START EXTRACTED ENTRIES

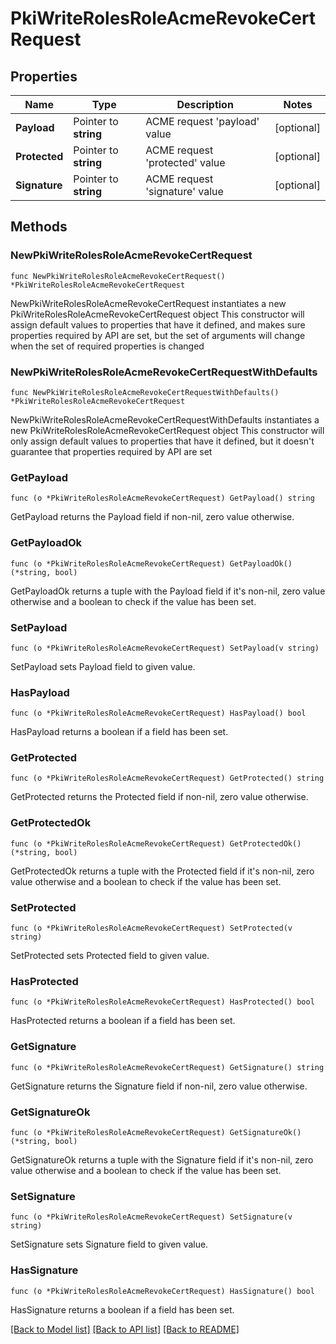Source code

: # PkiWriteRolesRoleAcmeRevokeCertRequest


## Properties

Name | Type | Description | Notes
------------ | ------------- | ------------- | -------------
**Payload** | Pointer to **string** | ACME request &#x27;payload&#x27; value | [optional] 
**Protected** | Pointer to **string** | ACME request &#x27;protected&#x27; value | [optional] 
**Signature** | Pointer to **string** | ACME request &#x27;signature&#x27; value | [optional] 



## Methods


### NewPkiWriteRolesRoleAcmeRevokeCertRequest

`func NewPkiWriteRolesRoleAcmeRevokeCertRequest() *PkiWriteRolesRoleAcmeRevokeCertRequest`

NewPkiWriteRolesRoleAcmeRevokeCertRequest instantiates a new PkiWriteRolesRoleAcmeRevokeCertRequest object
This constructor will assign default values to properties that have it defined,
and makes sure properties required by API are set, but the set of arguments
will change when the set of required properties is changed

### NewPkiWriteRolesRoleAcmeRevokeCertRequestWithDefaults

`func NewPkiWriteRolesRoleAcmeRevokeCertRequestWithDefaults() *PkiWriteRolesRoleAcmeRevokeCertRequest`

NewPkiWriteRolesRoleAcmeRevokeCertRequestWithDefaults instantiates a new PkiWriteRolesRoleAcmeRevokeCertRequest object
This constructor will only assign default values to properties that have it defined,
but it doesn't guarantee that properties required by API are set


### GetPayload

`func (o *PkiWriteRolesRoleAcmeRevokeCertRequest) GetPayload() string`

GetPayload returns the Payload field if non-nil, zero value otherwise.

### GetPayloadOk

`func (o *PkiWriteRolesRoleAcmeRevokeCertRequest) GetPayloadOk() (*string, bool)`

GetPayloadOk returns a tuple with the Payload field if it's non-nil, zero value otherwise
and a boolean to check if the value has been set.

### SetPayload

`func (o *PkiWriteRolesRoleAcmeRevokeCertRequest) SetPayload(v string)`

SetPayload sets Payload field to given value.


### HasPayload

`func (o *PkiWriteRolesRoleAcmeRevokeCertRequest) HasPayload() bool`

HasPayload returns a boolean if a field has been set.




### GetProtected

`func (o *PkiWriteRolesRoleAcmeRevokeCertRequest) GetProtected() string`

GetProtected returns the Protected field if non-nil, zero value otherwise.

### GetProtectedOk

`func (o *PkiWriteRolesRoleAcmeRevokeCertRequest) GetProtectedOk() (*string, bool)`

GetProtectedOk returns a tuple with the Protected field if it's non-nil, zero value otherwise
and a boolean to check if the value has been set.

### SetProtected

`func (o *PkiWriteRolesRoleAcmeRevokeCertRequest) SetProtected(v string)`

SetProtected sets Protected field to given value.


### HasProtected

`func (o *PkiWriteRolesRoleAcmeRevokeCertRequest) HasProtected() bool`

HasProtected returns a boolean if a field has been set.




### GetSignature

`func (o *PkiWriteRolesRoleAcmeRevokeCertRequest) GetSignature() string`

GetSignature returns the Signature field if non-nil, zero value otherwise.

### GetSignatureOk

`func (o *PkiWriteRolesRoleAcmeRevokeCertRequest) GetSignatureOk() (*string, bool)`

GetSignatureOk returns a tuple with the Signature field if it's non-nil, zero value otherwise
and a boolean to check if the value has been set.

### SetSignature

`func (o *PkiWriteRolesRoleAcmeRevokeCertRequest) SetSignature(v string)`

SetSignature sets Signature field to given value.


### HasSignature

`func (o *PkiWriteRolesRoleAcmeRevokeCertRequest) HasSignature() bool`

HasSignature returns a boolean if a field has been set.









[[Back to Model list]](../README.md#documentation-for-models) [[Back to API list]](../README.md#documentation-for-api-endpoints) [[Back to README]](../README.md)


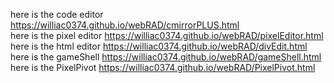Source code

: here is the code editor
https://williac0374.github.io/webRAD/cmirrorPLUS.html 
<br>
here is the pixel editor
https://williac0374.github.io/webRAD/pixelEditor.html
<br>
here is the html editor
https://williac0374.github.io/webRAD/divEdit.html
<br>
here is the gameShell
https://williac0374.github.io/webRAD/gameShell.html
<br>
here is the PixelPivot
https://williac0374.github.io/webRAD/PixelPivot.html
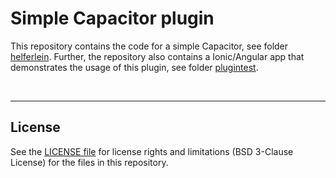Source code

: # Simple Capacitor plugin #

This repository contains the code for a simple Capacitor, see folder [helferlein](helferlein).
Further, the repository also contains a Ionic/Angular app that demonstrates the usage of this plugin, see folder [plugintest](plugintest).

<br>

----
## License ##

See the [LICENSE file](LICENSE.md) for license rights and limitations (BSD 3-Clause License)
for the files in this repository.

END EXTRACTED ENTRIES
START EXTRACTED ENTRIES

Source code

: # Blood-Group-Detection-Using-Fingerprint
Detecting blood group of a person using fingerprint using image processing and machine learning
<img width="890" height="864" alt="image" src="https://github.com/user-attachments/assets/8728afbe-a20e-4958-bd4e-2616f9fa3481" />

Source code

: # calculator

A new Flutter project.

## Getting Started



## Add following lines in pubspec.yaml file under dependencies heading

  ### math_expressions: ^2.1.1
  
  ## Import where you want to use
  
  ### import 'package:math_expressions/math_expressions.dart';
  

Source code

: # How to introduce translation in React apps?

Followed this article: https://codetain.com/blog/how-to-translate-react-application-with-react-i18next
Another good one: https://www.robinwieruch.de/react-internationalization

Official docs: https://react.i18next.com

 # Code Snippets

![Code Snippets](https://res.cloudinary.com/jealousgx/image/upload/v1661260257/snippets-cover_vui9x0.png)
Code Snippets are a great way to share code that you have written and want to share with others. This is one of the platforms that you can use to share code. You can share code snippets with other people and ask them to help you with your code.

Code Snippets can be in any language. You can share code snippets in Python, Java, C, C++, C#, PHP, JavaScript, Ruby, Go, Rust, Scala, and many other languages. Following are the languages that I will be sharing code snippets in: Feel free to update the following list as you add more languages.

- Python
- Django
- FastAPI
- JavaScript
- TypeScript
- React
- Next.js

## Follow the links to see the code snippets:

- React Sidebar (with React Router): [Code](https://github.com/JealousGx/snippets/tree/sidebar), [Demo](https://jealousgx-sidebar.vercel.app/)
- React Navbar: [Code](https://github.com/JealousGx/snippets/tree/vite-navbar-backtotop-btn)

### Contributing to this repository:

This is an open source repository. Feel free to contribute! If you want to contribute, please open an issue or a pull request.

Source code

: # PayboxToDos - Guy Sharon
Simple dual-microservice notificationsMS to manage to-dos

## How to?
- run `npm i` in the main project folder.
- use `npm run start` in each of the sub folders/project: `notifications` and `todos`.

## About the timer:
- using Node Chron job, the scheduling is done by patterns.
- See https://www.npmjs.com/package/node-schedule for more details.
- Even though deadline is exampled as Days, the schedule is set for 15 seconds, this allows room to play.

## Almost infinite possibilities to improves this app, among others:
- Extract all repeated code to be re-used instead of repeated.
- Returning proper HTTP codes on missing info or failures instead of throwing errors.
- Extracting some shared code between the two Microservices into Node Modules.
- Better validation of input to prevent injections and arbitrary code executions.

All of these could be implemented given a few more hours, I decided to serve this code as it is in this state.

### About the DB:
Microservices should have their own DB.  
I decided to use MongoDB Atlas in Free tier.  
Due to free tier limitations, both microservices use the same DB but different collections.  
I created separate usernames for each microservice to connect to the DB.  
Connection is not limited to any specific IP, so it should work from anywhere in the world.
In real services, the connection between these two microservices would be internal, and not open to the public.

END EXTRACTED ENTRIES

__REQUIRED ACTION__
Whenever the word "instantiates" appears in a line of the listing, report that line.

__PROBLEM SOLUTION__
NewPkiWriteRolesRoleAcmeRevokeCertRequest instantiates a new PkiWriteRolesRoleAcmeRevokeCertRequest object
NewPkiWriteRolesRoleAcmeRevokeCertRequestWithDefaults instantiates a new PkiWriteRolesRoleAcmeRevokeCertRequest object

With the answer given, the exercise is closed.